Theoretical Analysis of an Ideal Noiseless Linear Amplifier for Einstein-Podolsky-Rosen Entanglement Distillation

TL;DR

This paper provides a theoretical analysis of a noiseless linear amplifier based on quantum scissors, focusing on its ability to distill entanglement after lossy transmission, and compares single and multi-stage configurations for weakly excited states.

Contribution

It offers a detailed theoretical evaluation of the performance of noiseless linear amplifiers for entanglement distillation, including the impact of multiple amplification stages.

Findings

Amplifiers can effectively increase entanglement after lossy channels.

Limited stages may be more practical and advantageous.

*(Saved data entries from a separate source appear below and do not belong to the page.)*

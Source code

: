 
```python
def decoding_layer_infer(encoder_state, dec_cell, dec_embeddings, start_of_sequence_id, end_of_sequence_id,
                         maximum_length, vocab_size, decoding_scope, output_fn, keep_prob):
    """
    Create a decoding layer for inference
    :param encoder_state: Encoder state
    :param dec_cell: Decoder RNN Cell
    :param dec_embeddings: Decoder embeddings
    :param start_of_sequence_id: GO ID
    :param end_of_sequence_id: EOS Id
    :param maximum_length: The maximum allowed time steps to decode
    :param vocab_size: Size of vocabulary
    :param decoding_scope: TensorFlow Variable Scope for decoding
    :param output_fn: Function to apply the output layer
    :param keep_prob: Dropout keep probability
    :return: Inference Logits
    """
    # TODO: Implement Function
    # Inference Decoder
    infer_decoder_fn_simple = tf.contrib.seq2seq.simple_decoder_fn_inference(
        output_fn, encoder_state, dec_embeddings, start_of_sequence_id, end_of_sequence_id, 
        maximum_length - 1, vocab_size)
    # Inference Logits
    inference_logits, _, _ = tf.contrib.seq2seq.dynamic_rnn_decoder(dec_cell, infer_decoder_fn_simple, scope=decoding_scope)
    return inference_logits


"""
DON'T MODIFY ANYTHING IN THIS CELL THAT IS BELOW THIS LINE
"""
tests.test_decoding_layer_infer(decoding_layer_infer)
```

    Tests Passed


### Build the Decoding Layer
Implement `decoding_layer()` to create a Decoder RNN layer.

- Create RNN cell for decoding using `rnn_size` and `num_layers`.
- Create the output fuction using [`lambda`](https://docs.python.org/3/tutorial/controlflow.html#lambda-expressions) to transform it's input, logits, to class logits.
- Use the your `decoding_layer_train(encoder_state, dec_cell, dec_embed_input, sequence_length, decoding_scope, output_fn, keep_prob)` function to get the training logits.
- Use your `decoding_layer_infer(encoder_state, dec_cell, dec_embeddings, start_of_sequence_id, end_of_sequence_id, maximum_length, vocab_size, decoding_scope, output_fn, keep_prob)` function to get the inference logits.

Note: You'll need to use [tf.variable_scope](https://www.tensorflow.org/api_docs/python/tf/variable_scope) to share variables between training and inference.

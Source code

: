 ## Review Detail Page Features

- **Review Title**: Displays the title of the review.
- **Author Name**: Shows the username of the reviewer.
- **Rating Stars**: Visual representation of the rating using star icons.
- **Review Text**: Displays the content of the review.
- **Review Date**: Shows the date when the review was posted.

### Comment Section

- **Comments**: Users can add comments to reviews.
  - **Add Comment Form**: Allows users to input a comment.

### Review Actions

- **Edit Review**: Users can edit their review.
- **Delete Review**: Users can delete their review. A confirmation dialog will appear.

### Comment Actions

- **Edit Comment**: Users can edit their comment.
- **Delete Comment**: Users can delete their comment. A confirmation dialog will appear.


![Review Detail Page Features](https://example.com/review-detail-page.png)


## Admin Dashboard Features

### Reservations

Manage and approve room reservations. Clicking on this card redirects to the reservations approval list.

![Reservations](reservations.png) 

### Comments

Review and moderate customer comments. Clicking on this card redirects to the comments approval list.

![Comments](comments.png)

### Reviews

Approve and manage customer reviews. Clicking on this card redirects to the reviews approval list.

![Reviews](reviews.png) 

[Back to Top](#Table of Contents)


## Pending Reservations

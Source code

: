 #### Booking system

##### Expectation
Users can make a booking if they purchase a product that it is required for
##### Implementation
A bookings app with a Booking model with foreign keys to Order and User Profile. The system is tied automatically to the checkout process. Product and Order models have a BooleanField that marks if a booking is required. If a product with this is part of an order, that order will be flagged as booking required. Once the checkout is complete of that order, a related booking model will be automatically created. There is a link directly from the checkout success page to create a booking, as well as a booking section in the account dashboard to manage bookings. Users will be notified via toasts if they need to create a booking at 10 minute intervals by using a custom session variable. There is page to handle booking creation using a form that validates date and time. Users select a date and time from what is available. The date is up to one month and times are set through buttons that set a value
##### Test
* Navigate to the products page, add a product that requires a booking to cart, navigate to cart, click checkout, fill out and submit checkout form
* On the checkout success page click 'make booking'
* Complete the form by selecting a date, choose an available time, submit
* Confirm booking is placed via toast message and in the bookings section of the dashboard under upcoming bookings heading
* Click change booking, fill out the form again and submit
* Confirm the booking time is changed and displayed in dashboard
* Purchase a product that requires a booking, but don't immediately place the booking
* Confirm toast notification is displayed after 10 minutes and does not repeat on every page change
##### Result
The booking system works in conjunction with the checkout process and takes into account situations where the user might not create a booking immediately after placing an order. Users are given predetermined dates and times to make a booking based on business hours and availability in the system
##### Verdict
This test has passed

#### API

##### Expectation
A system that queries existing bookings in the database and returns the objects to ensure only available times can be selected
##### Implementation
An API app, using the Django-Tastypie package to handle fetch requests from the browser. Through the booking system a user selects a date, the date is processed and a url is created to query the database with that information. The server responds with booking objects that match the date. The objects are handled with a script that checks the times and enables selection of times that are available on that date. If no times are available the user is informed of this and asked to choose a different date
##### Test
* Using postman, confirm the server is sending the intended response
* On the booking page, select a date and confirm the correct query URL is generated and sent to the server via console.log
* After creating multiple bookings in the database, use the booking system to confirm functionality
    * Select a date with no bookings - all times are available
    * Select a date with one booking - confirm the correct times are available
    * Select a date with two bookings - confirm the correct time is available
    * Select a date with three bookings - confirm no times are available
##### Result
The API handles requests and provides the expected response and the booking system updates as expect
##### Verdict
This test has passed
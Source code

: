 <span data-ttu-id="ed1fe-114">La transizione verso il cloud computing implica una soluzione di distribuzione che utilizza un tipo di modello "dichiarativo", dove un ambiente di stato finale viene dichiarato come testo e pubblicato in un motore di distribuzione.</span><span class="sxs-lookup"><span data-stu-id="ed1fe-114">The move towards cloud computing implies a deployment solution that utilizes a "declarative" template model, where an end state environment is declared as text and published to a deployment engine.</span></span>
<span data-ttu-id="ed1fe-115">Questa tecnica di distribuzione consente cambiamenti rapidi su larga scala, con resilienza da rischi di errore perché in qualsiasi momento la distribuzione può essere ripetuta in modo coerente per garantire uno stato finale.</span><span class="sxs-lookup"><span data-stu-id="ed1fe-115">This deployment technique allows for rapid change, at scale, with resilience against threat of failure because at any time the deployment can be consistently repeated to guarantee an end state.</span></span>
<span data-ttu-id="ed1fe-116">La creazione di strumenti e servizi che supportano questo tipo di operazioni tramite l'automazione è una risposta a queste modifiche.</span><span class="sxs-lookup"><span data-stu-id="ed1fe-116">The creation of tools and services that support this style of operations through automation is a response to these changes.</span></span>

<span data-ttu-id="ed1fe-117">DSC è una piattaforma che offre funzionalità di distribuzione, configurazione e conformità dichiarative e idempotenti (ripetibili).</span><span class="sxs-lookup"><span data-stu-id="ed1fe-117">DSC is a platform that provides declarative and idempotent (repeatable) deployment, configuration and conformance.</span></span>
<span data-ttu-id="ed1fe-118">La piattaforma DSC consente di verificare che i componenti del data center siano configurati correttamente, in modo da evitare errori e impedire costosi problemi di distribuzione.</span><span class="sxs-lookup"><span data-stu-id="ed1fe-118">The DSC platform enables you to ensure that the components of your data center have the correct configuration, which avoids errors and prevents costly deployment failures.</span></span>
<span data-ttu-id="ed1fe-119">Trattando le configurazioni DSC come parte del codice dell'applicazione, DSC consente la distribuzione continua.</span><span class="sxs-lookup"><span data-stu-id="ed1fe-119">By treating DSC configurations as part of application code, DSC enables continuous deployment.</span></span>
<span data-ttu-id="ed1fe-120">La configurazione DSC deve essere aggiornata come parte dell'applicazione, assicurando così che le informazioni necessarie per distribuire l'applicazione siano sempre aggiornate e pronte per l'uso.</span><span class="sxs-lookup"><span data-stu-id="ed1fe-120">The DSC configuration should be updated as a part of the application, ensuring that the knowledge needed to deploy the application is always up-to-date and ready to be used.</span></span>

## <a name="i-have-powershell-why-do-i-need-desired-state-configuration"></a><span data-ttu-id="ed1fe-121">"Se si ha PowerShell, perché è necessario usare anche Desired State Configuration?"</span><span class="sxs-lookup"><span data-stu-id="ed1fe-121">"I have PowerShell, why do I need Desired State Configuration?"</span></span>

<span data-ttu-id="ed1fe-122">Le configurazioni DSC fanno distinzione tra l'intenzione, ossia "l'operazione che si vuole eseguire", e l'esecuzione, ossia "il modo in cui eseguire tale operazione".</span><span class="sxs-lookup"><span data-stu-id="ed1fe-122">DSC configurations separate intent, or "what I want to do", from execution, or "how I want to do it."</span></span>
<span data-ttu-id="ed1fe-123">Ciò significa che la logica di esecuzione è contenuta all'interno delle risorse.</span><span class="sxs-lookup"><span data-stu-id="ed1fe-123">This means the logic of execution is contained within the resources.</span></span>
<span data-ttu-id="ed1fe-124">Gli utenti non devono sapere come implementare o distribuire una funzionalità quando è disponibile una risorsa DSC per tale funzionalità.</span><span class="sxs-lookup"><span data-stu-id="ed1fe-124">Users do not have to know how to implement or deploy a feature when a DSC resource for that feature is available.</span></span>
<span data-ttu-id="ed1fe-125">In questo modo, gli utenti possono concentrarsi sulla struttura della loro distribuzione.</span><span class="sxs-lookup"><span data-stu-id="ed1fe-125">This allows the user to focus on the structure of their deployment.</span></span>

Performance depends on measures like entanglement and purity.

Abstract

We study the operational regime of a noiseless linear amplifier based on quantum scissors that can nondeterministically amplify the one photon component of a quantum state with weak excitation. It has been shown that an arbitrarily large quantum state can be amplified by first splitting it into weak excitation states using a network of beamsplitters. The output states of the network can then be coherently recombined. In this paper, we analyse the performance of such a device for distilling entanglement after transmission through a lossy quantum channel, and look at two measures to determine the efficacy of the noiseless linear amplifier. The measures used are the amount of entanglement achievable and the final purity of the output amplified entangled state. We study the performances of both a single and a two-element noiseless linear amplifier for amplifying weakly excited states. Practically, we show that it may be advantageous to work with a limited number of stages.